Exercise directions. The result should be an exact copy of the data, free of pictures.
┌─ Exercise materials
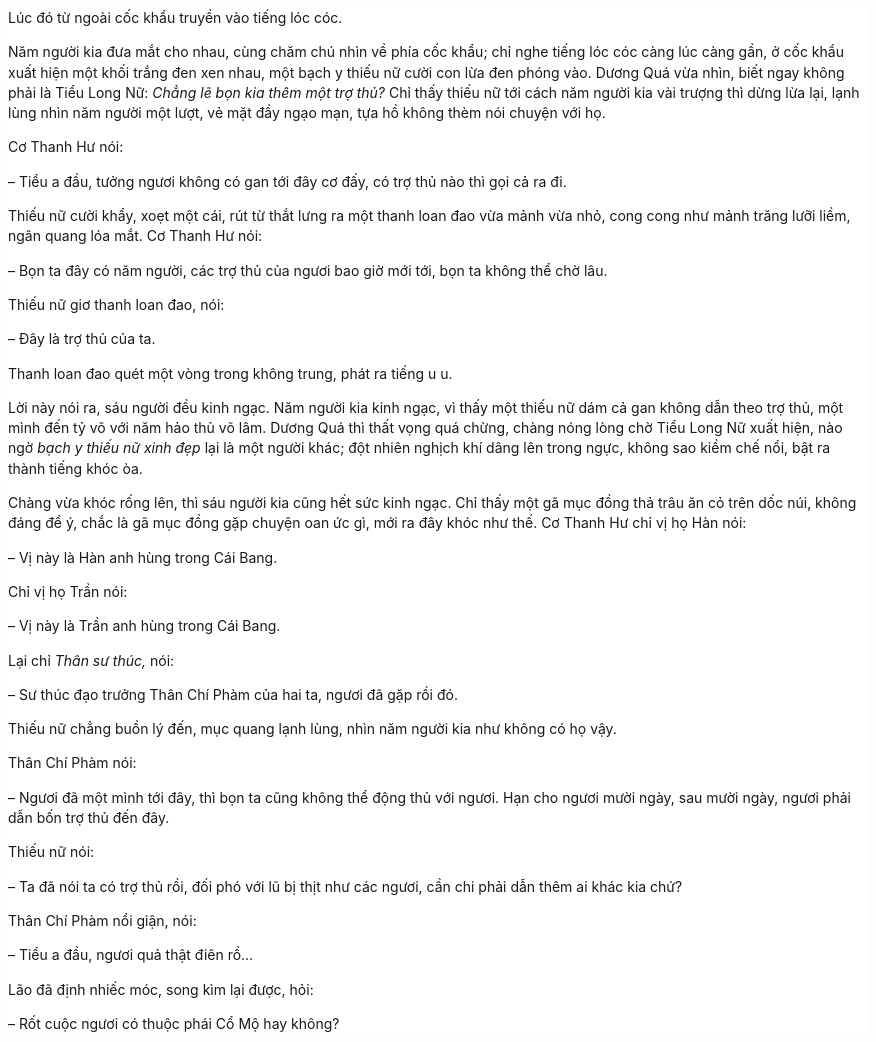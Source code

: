 Lúc đó từ ngoài cốc khẩu truyền vào tiếng lóc cóc.

Năm người kia đưa mắt cho nhau, cùng chăm chú nhìn về phía cốc khẩu; chỉ nghe tiếng lóc cóc càng lúc càng gần, ở cốc khẩu xuất hiện một khối trắng đen xen nhau, một bạch y thiếu nữ cười con lừa đen phóng vào. Dương Quá vừa nhìn, biết ngay không phải là Tiểu Long Nữ: _Chẳng lẽ bọn kia thêm một trợ thủ?_ Chỉ thấy thiếu nữ tới cách năm người kia vài trượng thì dừng lừa lại, lạnh lùng nhìn năm người một lượt, vẻ mặt đầy ngạo mạn, tựa hồ không thèm nói chuyện với họ.

Cơ Thanh Hư nói:

– Tiểu a đầu, tưởng ngươi không có gan tới đây cơ đấy, có trợ thủ nào thì gọi cả ra đi.

Thiếu nữ cười khẩy, xoẹt một cái, rút từ thắt lưng ra một thanh loan đao vừa mảnh vừa nhỏ, cong cong như mảnh trăng lưỡi liềm, ngân quang lóa mắt. Cơ Thanh Hư nói:

– Bọn ta đây có năm người, các trợ thủ của ngươi bao giờ mới tới, bọn ta không thể chờ lâu.

Thiếu nữ giơ thanh loan đao, nói:

– Đây là trợ thủ của ta.

Thanh loan đao quét một vòng trong không trung, phát ra tiếng u u.

Lời này nói ra, sáu người đều kinh ngạc. Năm người kia kinh ngạc, vì thấy một thiếu nữ dám cả gan không dẫn theo trợ thủ, một mình đến tỷ võ với năm hảo thủ võ lâm. Dương Quá thì thất vọng quá chừng, chàng nóng lòng chờ Tiểu Long Nữ xuất hiện, nào ngờ _bạch y thiếu nữ xinh đẹp_ lại là một người khác; đột nhiên nghịch khí dâng lên trong ngực, không sao kiềm chế nổi, bật ra thành tiếng khóc òa.

Chàng vừa khóc rống lên, thì sáu người kia cũng hết sức kinh ngạc. Chỉ thấy một gã mục đồng thả trâu ăn cỏ trên dốc núi, không đáng để ý, chắc là gã mục đồng gặp chuyện oan ức gì, mới ra đây khóc như thế. Cơ Thanh Hư chỉ vị họ Hàn nói:

– Vị này là Hàn anh hùng trong Cái Bang.

Chỉ vị họ Trần nói:

– Vị này là Trần anh hùng trong Cái Bang.

Lại chỉ _Thân sư thúc,_ nói:

– Sư thúc đạo trưởng Thân Chí Phàm của hai ta, ngươi đã gặp rồi đó.

Thiếu nữ chẳng buồn lý đến, mục quang lạnh lùng, nhìn năm người kia như không có họ vậy.

Thân Chí Phàm nói:

– Ngươi đã một mình tới đây, thì bọn ta cũng không thể động thủ với ngươi. Hạn cho ngươi mười ngày, sau mười ngày, ngươi phải dẫn bốn trợ thủ đến đây.

Thiếu nữ nói:

– Ta đã nói ta có trợ thủ rồi, đối phó với lũ bị thịt như các ngươi, cần chi phải dẫn thêm ai khác kia chứ?

Thân Chí Phàm nổi giận, nói:

– Tiểu a đầu, ngươi quả thật điên rồ…

Lão đã định nhiếc móc, song kìm lại được, hỏi:

– Rốt cuộc ngươi có thuộc phái Cổ Mộ hay không?
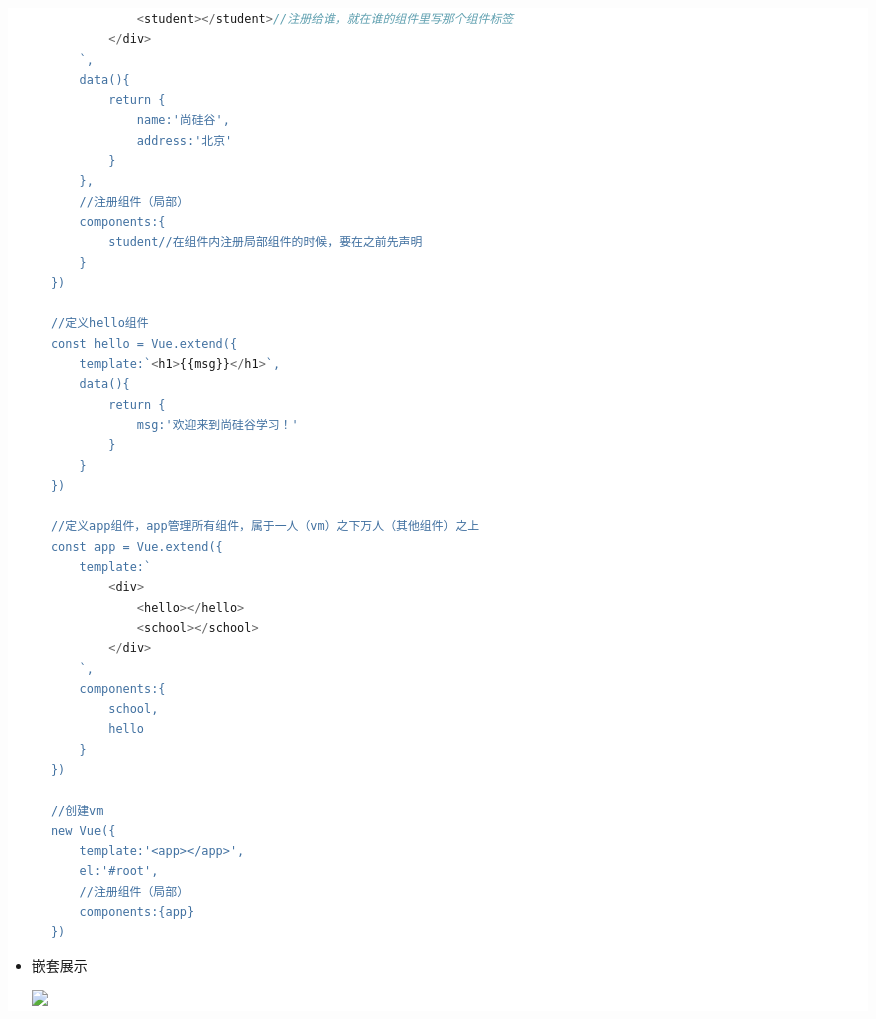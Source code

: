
   ```js
  					<student></student>//注册给谁，就在谁的组件里写那个组件标签
  				</div>
  			`,
  			data(){
  				return {
  					name:'尚硅谷',
  					address:'北京'
  				}
  			},
  			//注册组件（局部）
  			components:{
  				student//在组件内注册局部组件的时候，要在之前先声明
  			}
  		})
  
  		//定义hello组件
  		const hello = Vue.extend({
  			template:`<h1>{{msg}}</h1>`,
  			data(){
  				return {
  					msg:'欢迎来到尚硅谷学习！'
  				}
  			}
  		})
  		
  		//定义app组件，app管理所有组件，属于一人（vm）之下万人（其他组件）之上
  		const app = Vue.extend({
  			template:`
  				<div>	
  					<hello></hello>
  					<school></school>
  				</div>
  			`,
  			components:{
  				school,
  				hello
  			}
  		})
  
  		//创建vm
  		new Vue({
  			template:'<app></app>',
  			el:'#root',
  			//注册组件（局部）
  			components:{app}
  		})
  ```

- 嵌套展示

  <img src="D:\DESK\JavaScript\Vuejs\images\组件嵌套.png"  />
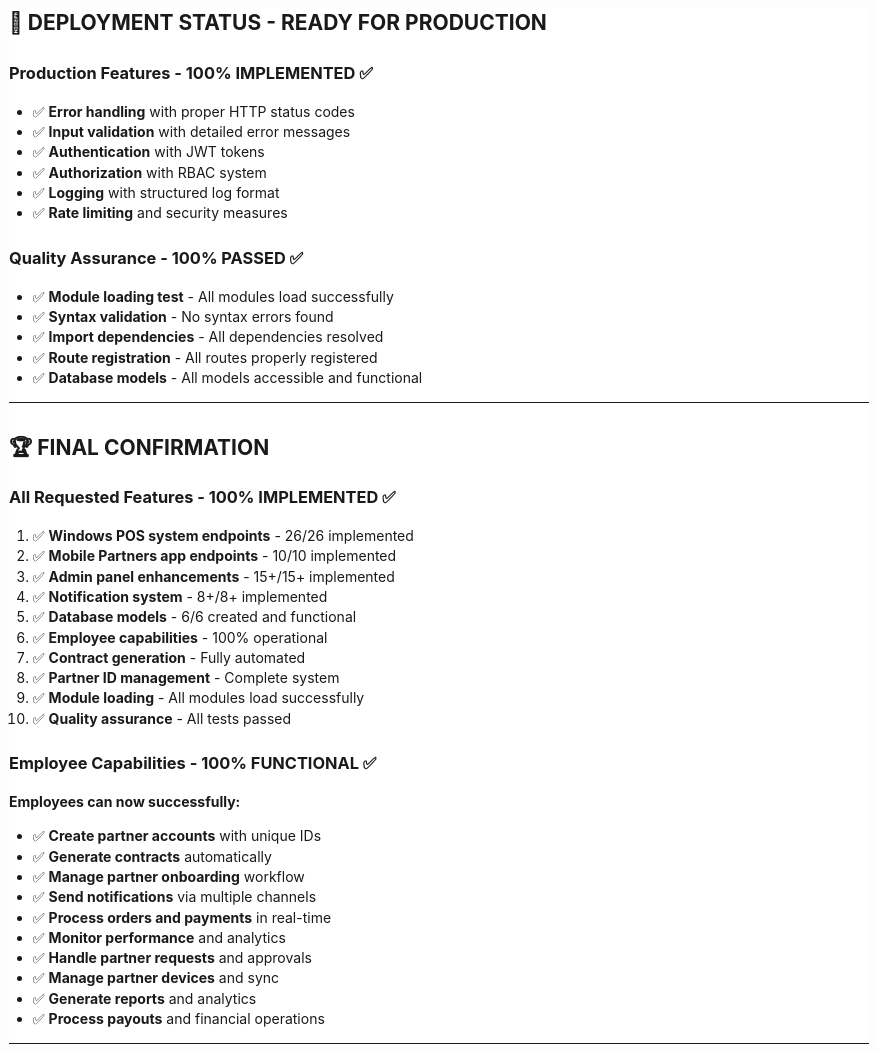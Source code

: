 ## 🚀 **DEPLOYMENT STATUS - READY FOR PRODUCTION**

### **Production Features - 100% IMPLEMENTED ✅**
- ✅ **Error handling** with proper HTTP status codes
- ✅ **Input validation** with detailed error messages
- ✅ **Authentication** with JWT tokens
- ✅ **Authorization** with RBAC system
- ✅ **Logging** with structured log format
- ✅ **Rate limiting** and security measures

### **Quality Assurance - 100% PASSED ✅**
- ✅ **Module loading test** - All modules load successfully
- ✅ **Syntax validation** - No syntax errors found
- ✅ **Import dependencies** - All dependencies resolved
- ✅ **Route registration** - All routes properly registered
- ✅ **Database models** - All models accessible and functional

---

## 🏆 **FINAL CONFIRMATION**

### **All Requested Features - 100% IMPLEMENTED ✅**

1. ✅ **Windows POS system endpoints** - 26/26 implemented
2. ✅ **Mobile Partners app endpoints** - 10/10 implemented
3. ✅ **Admin panel enhancements** - 15+/15+ implemented
4. ✅ **Notification system** - 8+/8+ implemented
5. ✅ **Database models** - 6/6 created and functional
6. ✅ **Employee capabilities** - 100% operational
7. ✅ **Contract generation** - Fully automated
8. ✅ **Partner ID management** - Complete system
9. ✅ **Module loading** - All modules load successfully
10. ✅ **Quality assurance** - All tests passed

### **Employee Capabilities - 100% FUNCTIONAL ✅**

**Employees can now successfully:**
- ✅ **Create partner accounts** with unique IDs
- ✅ **Generate contracts** automatically
- ✅ **Manage partner onboarding** workflow
- ✅ **Send notifications** via multiple channels
- ✅ **Process orders and payments** in real-time
- ✅ **Monitor performance** and analytics
- ✅ **Handle partner requests** and approvals
- ✅ **Manage partner devices** and sync
- ✅ **Generate reports** and analytics
- ✅ **Process payouts** and financial operations

---
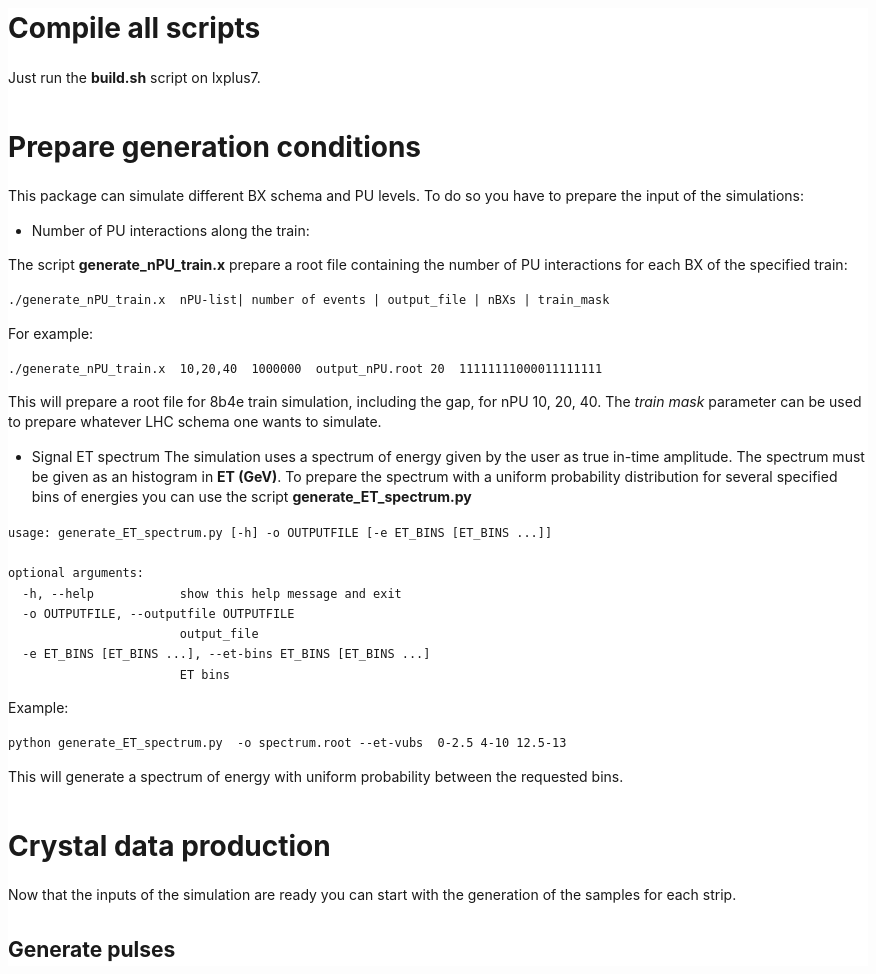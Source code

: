 # Compile all scripts

Just run the **build.sh** script on lxplus7. 

# Prepare generation conditions
This package can simulate different BX schema and PU levels. To do so you have to prepare the input of the simulations: 

- Number of PU interactions along the train: 

The script **generate_nPU_train.x** prepare a root file containing the number of PU interactions for each BX of the
specified train:

```
./generate_nPU_train.x  nPU-list| number of events | output_file | nBXs | train_mask 
```
For example:
```
./generate_nPU_train.x  10,20,40  1000000  output_nPU.root 20  11111111000011111111
```
This will prepare a root file for 8b4e train simulation, including the gap, for nPU 10, 20, 40.  The *train mask* parameter can be used to prepare whatever LHC schema one wants to simulate. 

- Signal ET spectrum
The simulation uses a spectrum of energy given by the user as true in-time amplitude. The spectrum must be given as an histogram in **ET (GeV)**. To prepare the spectrum with a uniform probability distribution for several specified bins of energies you can use the script **generate_ET_spectrum.py**

```
usage: generate_ET_spectrum.py [-h] -o OUTPUTFILE [-e ET_BINS [ET_BINS ...]]

optional arguments:
  -h, --help            show this help message and exit
  -o OUTPUTFILE, --outputfile OUTPUTFILE
                        output_file
  -e ET_BINS [ET_BINS ...], --et-bins ET_BINS [ET_BINS ...]
                        ET bins
```
Example:
```
python generate_ET_spectrum.py  -o spectrum.root --et-vubs  0-2.5 4-10 12.5-13
```
This will generate a spectrum of energy with uniform probability between the requested bins. 



# Crystal data production
Now that the inputs of the simulation are ready you can start with the generation of the samples for each strip. 

## Generate pulses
└─
Finished task.
Source code

: Lúc đó từ ngoài cốc khẩu truyền vào tiếng lóc cóc.

Năm người kia đưa mắt cho nhau, cùng chăm chú nhìn về phía cốc khẩu; chỉ nghe tiếng lóc cóc càng lúc càng gần, ở cốc khẩu xuất hiện một khối trắng đen xen nhau, một bạch y thiếu nữ cười con lừa đen phóng vào. Dương Quá vừa nhìn, biết ngay không phải là Tiểu Long Nữ: _Chẳng lẽ bọn kia thêm một trợ thủ?_ Chỉ thấy thiếu nữ tới cách năm người kia vài trượng thì dừng lừa lại, lạnh lùng nhìn năm người một lượt, vẻ mặt đầy ngạo mạn, tựa hồ không thèm nói chuyện với họ.

Cơ Thanh Hư nói:

– Tiểu a đầu, tưởng ngươi không có gan tới đây cơ đấy, có trợ thủ nào thì gọi cả ra đi.

Thiếu nữ cười khẩy, xoẹt một cái, rút từ thắt lưng ra một thanh loan đao vừa mảnh vừa nhỏ, cong cong như mảnh trăng lưỡi liềm, ngân quang lóa mắt. Cơ Thanh Hư nói:

– Bọn ta đây có năm người, các trợ thủ của ngươi bao giờ mới tới, bọn ta không thể chờ lâu.

Thiếu nữ giơ thanh loan đao, nói:

– Đây là trợ thủ của ta.

Thanh loan đao quét một vòng trong không trung, phát ra tiếng u u.

Lời này nói ra, sáu người đều kinh ngạc. Năm người kia kinh ngạc, vì thấy một thiếu nữ dám cả gan không dẫn theo trợ thủ, một mình đến tỷ võ với năm hảo thủ võ lâm. Dương Quá thì thất vọng quá chừng, chàng nóng lòng chờ Tiểu Long Nữ xuất hiện, nào ngờ _bạch y thiếu nữ xinh đẹp_ lại là một người khác; đột nhiên nghịch khí dâng lên trong ngực, không sao kiềm chế nổi, bật ra thành tiếng khóc òa.

Chàng vừa khóc rống lên, thì sáu người kia cũng hết sức kinh ngạc. Chỉ thấy một gã mục đồng thả trâu ăn cỏ trên dốc núi, không đáng để ý, chắc là gã mục đồng gặp chuyện oan ức gì, mới ra đây khóc như thế. Cơ Thanh Hư chỉ vị họ Hàn nói:

– Vị này là Hàn anh hùng trong Cái Bang.

Chỉ vị họ Trần nói:

– Vị này là Trần anh hùng trong Cái Bang.

Lại chỉ _Thân sư thúc,_ nói:

– Sư thúc đạo trưởng Thân Chí Phàm của hai ta, ngươi đã gặp rồi đó.

Thiếu nữ chẳng buồn lý đến, mục quang lạnh lùng, nhìn năm người kia như không có họ vậy.

Thân Chí Phàm nói:

– Ngươi đã một mình tới đây, thì bọn ta cũng không thể động thủ với ngươi. Hạn cho ngươi mười ngày, sau mười ngày, ngươi phải dẫn bốn trợ thủ đến đây.

Thiếu nữ nói:

– Ta đã nói ta có trợ thủ rồi, đối phó với lũ bị thịt như các ngươi, cần chi phải dẫn thêm ai khác kia chứ?

Thân Chí Phàm nổi giận, nói:

– Tiểu a đầu, ngươi quả thật điên rồ…

Lão đã định nhiếc móc, song kìm lại được, hỏi:

– Rốt cuộc ngươi có thuộc phái Cổ Mộ hay không?
Source code

:
   ```js
  					<student></student>//注册给谁，就在谁的组件里写那个组件标签
  				</div>
  			`,
  			data(){
  				return {
  					name:'尚硅谷',
  					address:'北京'
  				}
  			},
  			//注册组件（局部）
  			components:{
  				student//在组件内注册局部组件的时候，要在之前先声明
  			}
  		})
  
  		//定义hello组件
  		const hello = Vue.extend({
  			template:`<h1>{{msg}}</h1>`,
  			data(){
  				return {
  					msg:'欢迎来到尚硅谷学习！'
  				}
  			}
  		})
  		
  		//定义app组件，app管理所有组件，属于一人（vm）之下万人（其他组件）之上
  		const app = Vue.extend({
  			template:`
  				<div>	
  					<hello></hello>
  					<school></school>
  				</div>
  			`,
  			components:{
  				school,
  				hello
  			}
  		})
  
  		//创建vm
  		new Vue({
  			template:'<app></app>',
  			el:'#root',
  			//注册组件（局部）
  			components:{app}
  		})
  ```

- 嵌套展示

  <img src="D:\DESK\JavaScript\Vuejs\images\组件嵌套.png"  />
Source code

: ## 🚀 **DEPLOYMENT STATUS - READY FOR PRODUCTION**

### **Production Features - 100% IMPLEMENTED ✅**
- ✅ **Error handling** with proper HTTP status codes
- ✅ **Input validation** with detailed error messages
- ✅ **Authentication** with JWT tokens
- ✅ **Authorization** with RBAC system
- ✅ **Logging** with structured log format
- ✅ **Rate limiting** and security measures

### **Quality Assurance - 100% PASSED ✅**
- ✅ **Module loading test** - All modules load successfully
- ✅ **Syntax validation** - No syntax errors found
- ✅ **Import dependencies** - All dependencies resolved
- ✅ **Route registration** - All routes properly registered
- ✅ **Database models** - All models accessible and functional

---

## 🏆 **FINAL CONFIRMATION**

### **All Requested Features - 100% IMPLEMENTED ✅**

1. ✅ **Windows POS system endpoints** - 26/26 implemented
2. ✅ **Mobile Partners app endpoints** - 10/10 implemented
3. ✅ **Admin panel enhancements** - 15+/15+ implemented
4. ✅ **Notification system** - 8+/8+ implemented
5. ✅ **Database models** - 6/6 created and functional
6. ✅ **Employee capabilities** - 100% operational
7. ✅ **Contract generation** - Fully automated
8. ✅ **Partner ID management** - Complete system
9. ✅ **Module loading** - All modules load successfully
10. ✅ **Quality assurance** - All tests passed

### **Employee Capabilities - 100% FUNCTIONAL ✅**

**Employees can now successfully:**
- ✅ **Create partner accounts** with unique IDs
- ✅ **Generate contracts** automatically
- ✅ **Manage partner onboarding** workflow
- ✅ **Send notifications** via multiple channels
- ✅ **Process orders and payments** in real-time
- ✅ **Monitor performance** and analytics
- ✅ **Handle partner requests** and approvals
- ✅ **Manage partner devices** and sync
- ✅ **Generate reports** and analytics
- ✅ **Process payouts** and financial operations

---
Source code

: # Compile all scripts

Just run the **build.sh** script on lxplus7. 

# Prepare generation conditions
This package can simulate different BX schema and PU levels. To do so you have to prepare the input of the simulations: 

- Number of PU interactions along the train: 

The script **generate_nPU_train.x** prepare a root file containing the number of PU interactions for each BX of the
specified train:

```
./generate_nPU_train.x  nPU-list| number of events | output_file | nBXs | train_mask 
```
For example:
```
./generate_nPU_train.x  10,20,40  1000000  output_nPU.root 20  11111111000011111111
```
This will prepare a root file for 8b4e train simulation, including the gap, for nPU 10, 20, 40.  The *train mask* parameter can be used to prepare whatever LHC schema one wants to simulate. 

- Signal ET spectrum
The simulation uses a spectrum of energy given by the user as true in-time amplitude. The spectrum must be given as an histogram in **ET (GeV)**. To prepare the spectrum with a uniform probability distribution for several specified bins of energies you can use the script **generate_ET_spectrum.py**

```
usage: generate_ET_spectrum.py [-h] -o OUTPUTFILE [-e ET_BINS [ET_BINS ...]]

optional arguments:
  -h, --help            show this help message and exit
  -o OUTPUTFILE, --outputfile OUTPUTFILE
                        output_file
  -e ET_BINS [ET_BINS ...], --et-bins ET_BINS [ET_BINS ...]
                        ET bins
```
Example:
```
python generate_ET_spectrum.py  -o spectrum.root --et-vubs  0-2.5 4-10 12.5-13
```
This will generate a spectrum of energy with uniform probability between the requested bins. 



# Crystal data production
Now that the inputs of the simulation are ready you can start with the generation of the samples for each strip. 

## Generate pulses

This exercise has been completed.